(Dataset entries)
-------------------------

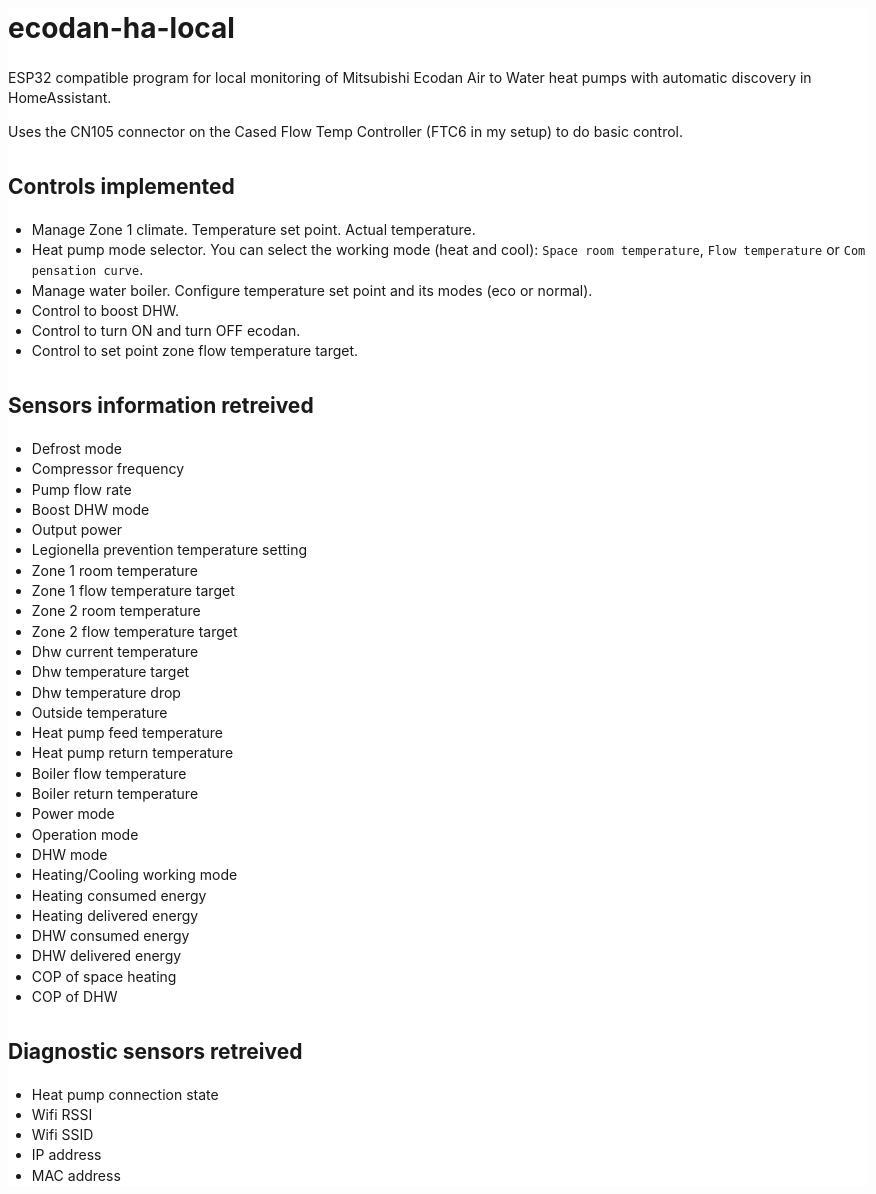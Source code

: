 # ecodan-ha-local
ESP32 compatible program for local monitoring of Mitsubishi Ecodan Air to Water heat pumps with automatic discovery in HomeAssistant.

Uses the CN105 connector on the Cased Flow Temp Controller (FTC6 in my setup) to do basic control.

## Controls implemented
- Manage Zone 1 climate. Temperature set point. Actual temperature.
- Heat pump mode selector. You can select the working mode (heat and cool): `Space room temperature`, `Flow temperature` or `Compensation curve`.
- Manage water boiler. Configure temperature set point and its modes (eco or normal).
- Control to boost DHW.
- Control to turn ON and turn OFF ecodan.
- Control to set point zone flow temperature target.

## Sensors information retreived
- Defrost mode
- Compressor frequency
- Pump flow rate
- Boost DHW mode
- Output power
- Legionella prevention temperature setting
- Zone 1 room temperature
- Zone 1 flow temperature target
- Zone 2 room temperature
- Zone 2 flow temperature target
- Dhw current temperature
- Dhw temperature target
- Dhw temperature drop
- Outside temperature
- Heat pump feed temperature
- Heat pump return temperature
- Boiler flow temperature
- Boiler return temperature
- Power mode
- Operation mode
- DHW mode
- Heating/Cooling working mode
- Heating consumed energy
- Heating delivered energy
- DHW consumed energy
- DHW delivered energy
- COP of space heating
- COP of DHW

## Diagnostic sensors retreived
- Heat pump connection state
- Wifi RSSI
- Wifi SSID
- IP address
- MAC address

-------------------------

**What this task involves**
Copy each line above that has the word "room".

**Result for this task**
- Heat pump mode selector. You can select the working mode (heat and cool): `Space room temperature`, `Flow temperature` or `Compensation curve`.
- Zone 1 room temperature
- Zone 2 room temperature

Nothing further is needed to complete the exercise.